Dalle 23.20 alle 24.20 la puntata ha avuto una media di ascolto di 4 milioni e 276mila spettatori, con uno share del 26,88%. Ciò significa un televisore su quattro sintonizzato su Porta a Porta. Per quell’ora tarda 4 milioni sono davvero molti, ancor di più se consideriamo che nel 2014 la media di Porta a Porta è di poco superiore al 13% con 1 milione e 300mila spettatori. Nel dettaglio, i 60 minuti di programma hanno catturato il 17% nel target più giovane (15-34 anni) e 33% nel target più adulto (over 55), quello che si presume sia raggiunto più difficilmente da internet. I contatti (cioè le persone uniche che hanno visto almeno un minuto del programma) sono stati 7 milioni 285 mila con una permanenza del 60% circa.

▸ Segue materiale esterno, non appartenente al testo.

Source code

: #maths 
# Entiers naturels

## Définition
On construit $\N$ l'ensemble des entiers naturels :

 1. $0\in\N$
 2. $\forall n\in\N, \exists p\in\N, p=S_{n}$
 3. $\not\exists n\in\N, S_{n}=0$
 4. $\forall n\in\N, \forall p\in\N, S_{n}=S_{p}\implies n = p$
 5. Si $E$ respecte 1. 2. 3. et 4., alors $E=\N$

La permanenza è indice della capacità del contenuto di calamitare l’ascolto, limitando lo zapping. In questo caso è alta. La composizione del pubblico è molto diversa dal solito, perché normalmente Vespa raccoglie appena il 6% sul target giovane e circa il 20% sul target adulto. Il traino non ha influito sul risultato. Il programma precedente (La Partita del cuore) ha chiuso intorno al 15% di share. La “chiamata” dell’intervista a Grillo è stata forte: dopo 10 minuti aveva già raggiunto il 20%, dopo 20 minuti il 29% e al termine viaggiava intorno al 32%.

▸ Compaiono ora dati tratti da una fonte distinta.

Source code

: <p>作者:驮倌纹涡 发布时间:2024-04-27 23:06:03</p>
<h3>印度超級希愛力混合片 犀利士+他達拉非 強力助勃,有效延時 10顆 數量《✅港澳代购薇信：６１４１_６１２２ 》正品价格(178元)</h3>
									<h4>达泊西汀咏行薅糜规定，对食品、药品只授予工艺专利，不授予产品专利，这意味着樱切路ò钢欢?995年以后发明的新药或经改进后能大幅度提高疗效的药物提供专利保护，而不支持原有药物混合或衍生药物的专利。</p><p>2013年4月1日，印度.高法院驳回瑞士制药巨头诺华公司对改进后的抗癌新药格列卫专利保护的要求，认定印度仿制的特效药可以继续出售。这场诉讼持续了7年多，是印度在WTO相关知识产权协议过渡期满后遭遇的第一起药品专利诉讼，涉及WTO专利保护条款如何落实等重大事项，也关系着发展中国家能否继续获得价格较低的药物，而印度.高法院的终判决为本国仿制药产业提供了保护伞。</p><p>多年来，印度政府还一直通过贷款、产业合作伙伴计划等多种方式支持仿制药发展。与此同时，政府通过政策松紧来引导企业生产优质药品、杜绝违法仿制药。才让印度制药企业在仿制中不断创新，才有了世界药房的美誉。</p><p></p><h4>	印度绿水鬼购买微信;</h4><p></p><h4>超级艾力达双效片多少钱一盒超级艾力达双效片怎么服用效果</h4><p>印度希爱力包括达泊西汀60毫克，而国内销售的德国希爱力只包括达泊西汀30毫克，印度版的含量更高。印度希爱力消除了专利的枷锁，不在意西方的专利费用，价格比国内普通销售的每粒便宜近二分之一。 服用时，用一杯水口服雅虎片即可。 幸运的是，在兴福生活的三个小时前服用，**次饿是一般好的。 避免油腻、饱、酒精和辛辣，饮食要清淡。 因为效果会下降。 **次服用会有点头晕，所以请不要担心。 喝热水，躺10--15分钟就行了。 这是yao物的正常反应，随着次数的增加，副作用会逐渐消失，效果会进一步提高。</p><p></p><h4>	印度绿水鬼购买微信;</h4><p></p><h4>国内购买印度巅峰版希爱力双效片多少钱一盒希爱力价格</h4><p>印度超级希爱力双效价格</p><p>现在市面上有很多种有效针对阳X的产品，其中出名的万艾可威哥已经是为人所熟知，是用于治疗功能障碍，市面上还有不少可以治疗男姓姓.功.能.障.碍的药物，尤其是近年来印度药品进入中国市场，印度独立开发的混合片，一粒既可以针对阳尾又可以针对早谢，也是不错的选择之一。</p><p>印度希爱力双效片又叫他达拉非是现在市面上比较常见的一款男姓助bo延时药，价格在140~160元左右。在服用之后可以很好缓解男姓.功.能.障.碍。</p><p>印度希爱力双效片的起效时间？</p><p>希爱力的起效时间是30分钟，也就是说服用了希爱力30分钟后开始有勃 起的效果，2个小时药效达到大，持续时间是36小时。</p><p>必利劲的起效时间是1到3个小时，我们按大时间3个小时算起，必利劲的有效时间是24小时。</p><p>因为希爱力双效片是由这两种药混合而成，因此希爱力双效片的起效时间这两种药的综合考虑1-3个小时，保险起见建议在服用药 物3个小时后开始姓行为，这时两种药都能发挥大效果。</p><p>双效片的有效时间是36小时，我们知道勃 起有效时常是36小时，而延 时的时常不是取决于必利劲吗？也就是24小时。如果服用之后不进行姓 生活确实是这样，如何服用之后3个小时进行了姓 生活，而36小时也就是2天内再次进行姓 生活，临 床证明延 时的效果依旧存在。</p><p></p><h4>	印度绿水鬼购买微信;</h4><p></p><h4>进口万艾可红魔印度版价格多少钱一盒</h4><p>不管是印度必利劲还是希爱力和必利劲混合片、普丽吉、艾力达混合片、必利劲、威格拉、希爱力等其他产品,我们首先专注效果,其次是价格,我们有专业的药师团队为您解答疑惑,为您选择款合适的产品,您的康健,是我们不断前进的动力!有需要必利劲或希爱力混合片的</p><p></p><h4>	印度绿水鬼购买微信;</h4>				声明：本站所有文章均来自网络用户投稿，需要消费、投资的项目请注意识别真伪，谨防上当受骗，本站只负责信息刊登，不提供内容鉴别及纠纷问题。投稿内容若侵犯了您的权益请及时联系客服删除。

Alle 23.33 Raiuno ha superato Canale 5, che fino a quel momento guidava l’ascolto con Il Grande Fratello ed è rimasto leader per il resto della serata, con le altre reti generaliste appiattite al 3%. La scomposizione del pubblico indica una prevalenza di uomini (27,2% contro 22% di donne), una maggior concentrazione nel centro Italia (27,8% contro un 22% nel resto del paese), un grande maggioranza di laureati (oltre 37%) contro una media del 23% tra persone con titolo di studio inferiore. Dunque, come non bisogna nascondersi che le piazze di Grillo sono stracolme, bisogna riconoscere che siamo di fronte a dati molto significativi.
Secondo alcuni commentatori ci sono analogie con la puntata di Annozero in cui Santoro ospitò Berlusconi. In entrambi i casi è valso l’interesse per un “ritorno” (Grillo torna in Rai, dopo averla denigrata) ma ancor più la curiosità del contrasto (ieri Berlusconi, oggi Grillo nella “tana” degli avversari). Sempre dal punto di vista formale, ciascuno dei protagonisti ha svolto perfettamente la parte in commedia: rassicurante nell’aspetto e nell’eloquio, ma non remissivo, l’ospite, amichevolmente ostile il conduttore. Grillo ha parlato soprattutto con il pubblico in sala, più che alla telecamera (i telespettatori) o al conduttore (l’istituzione), perché gli uni e gli altri per lui sono virtuali e non reali. Aveva in mente due o tre slogan semplici e ficcanti e li ha ribaditi con linguaggio vivace e chiaro. Appariva pulito, abbronzato, grintoso ma buono, sicuro e padrone della situazione.
Un cuscino sotto il sedere lo alzava rispetto all’interlocutore. Si è lasciato interrompere dall’intervistatore, come a mostrare docilità, ma ha sempre guidato la risposta dove voleva. Ha scherzato, per sdrammatizzare. Ha ostentato competenza. Quindi la conferma di una grande abilità comunicativa. Il consenso dei Cinquestelle non si è formato sui media tradizionali, anzi, ne sembra impermeabile. Da una prima analisi parrebbe invece che lunedì scorso Grillo, come voleva, abbia potuto parlare ad un pubblico diverso da quello che frequenta di solito, allargando perciò ulteriormente la sua base di riferimento. Il responso delle urne ce lo potrà eventualmente confermare. Comunque sia, è certo che oggi lui ha il vento in poppa. Forse l’Italia no.